Vous n’identifiez rien dans le bruit de fond, sauf quand on vous appelle par votre prénom, illustre le Dr Knight. Nos résultats révèlent que le système sensoriel qui surveille l’intérieur de notre corps est capable de faire la même chose.

Surtout, si nous parvenons à comprendre comment fonctionne ce filtrage sensoriel et à le bloquer – afin que les neurones PRLH répondent aux signaux intestinaux lors d’une ingestion normale – cela créerait potentiellement une puissante inhibition de la prise alimentaire et pourrait constituer une nouvelle stratégie pour traiter l’obésité.

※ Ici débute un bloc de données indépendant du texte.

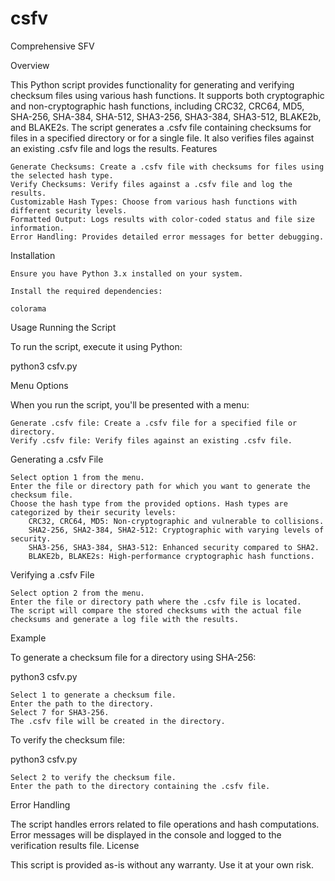 # csfv
Comprehensive SFV

Overview

This Python script provides functionality for generating and verifying checksum files using various hash functions. It supports both cryptographic and non-cryptographic hash functions, including CRC32, CRC64, MD5, SHA-256, SHA-384, SHA-512, SHA3-256, SHA3-384, SHA3-512, BLAKE2b, and BLAKE2s. The script generates a .csfv file containing checksums for files in a specified directory or for a single file. It also verifies files against an existing .csfv file and logs the results.
Features

    Generate Checksums: Create a .csfv file with checksums for files using the selected hash type.
    Verify Checksums: Verify files against a .csfv file and log the results.
    Customizable Hash Types: Choose from various hash functions with different security levels.
    Formatted Output: Logs results with color-coded status and file size information.
    Error Handling: Provides detailed error messages for better debugging.

Installation

    Ensure you have Python 3.x installed on your system.

    Install the required dependencies:

    colorama

Usage
Running the Script

To run the script, execute it using Python:

python3 csfv.py

Menu Options

When you run the script, you'll be presented with a menu:

    Generate .csfv file: Create a .csfv file for a specified file or directory.
    Verify .csfv file: Verify files against an existing .csfv file.

Generating a .csfv File

    Select option 1 from the menu.
    Enter the file or directory path for which you want to generate the checksum file.
    Choose the hash type from the provided options. Hash types are categorized by their security levels:
        CRC32, CRC64, MD5: Non-cryptographic and vulnerable to collisions.
        SHA2-256, SHA2-384, SHA2-512: Cryptographic with varying levels of security.
        SHA3-256, SHA3-384, SHA3-512: Enhanced security compared to SHA2.
        BLAKE2b, BLAKE2s: High-performance cryptographic hash functions.

Verifying a .csfv File

    Select option 2 from the menu.
    Enter the file or directory path where the .csfv file is located.
    The script will compare the stored checksums with the actual file checksums and generate a log file with the results.

Example

To generate a checksum file for a directory using SHA-256:

python3 csfv.py

    Select 1 to generate a checksum file.
    Enter the path to the directory.
    Select 7 for SHA3-256.
    The .csfv file will be created in the directory.

To verify the checksum file:

python3 csfv.py

    Select 2 to verify the checksum file.
    Enter the path to the directory containing the .csfv file.

Error Handling

The script handles errors related to file operations and hash computations. Error messages will be displayed in the console and logged to the verification results file.
License

This script is provided as-is without any warranty. Use it at your own risk.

Nous y travaillons actuellement. »

Salade et tartiflette n’envoient pas les mêmes signaux
Alors, tous les aliments envoient-ils le même signal, que l’on mange une salade ou une tartiflette ? Pas vraiment. Tandis que les neurones répondaient aux aliments sucrés et salés, ils ne s’activaient pas avec d’autres goûts. A peine le goût détecté par les papilles gustatives, il faut seulement quelques secondes pour que le message soit envoyé au tronc cérébral.

Alors qu’en comparaison, il faut plusieurs dizaines minutes aux neurones GCG pour répondre aux signaux envoyés depuis l’estomac et les intestins.

La sensation de faim persiste donc alors que nous sommes déjà en train de manger.

« Cela montre que l’appétit repose sur différents facteurs, et pas seulement sur le fait que notre estomac soit rempli », souligne le Dr Knight. Le goût d’un aliment peut donc à la fois nous ordonner d’avoir envie de manger plus et signaler au cerveau qu’il est temps de s’arrêter de manger. Deux ordres opposés, ce qui peut sembler contre-intuitif.

Tout dépend, en fait, de la vitesse à laquelle nous mangeons. Comme on le dit souvent, il faut prendre son temps lorsque l’on mange, afin de laisser le sentiment de satiété s’installer. Tandis que de nombreux travaux avaient décrit un axe intestin-cerveau, régulateur de notre appétit, on assiste, avec cette nouvelle étude, à la naissance d’un nouveau canal de signalisation : l’axe bouche-cerveau.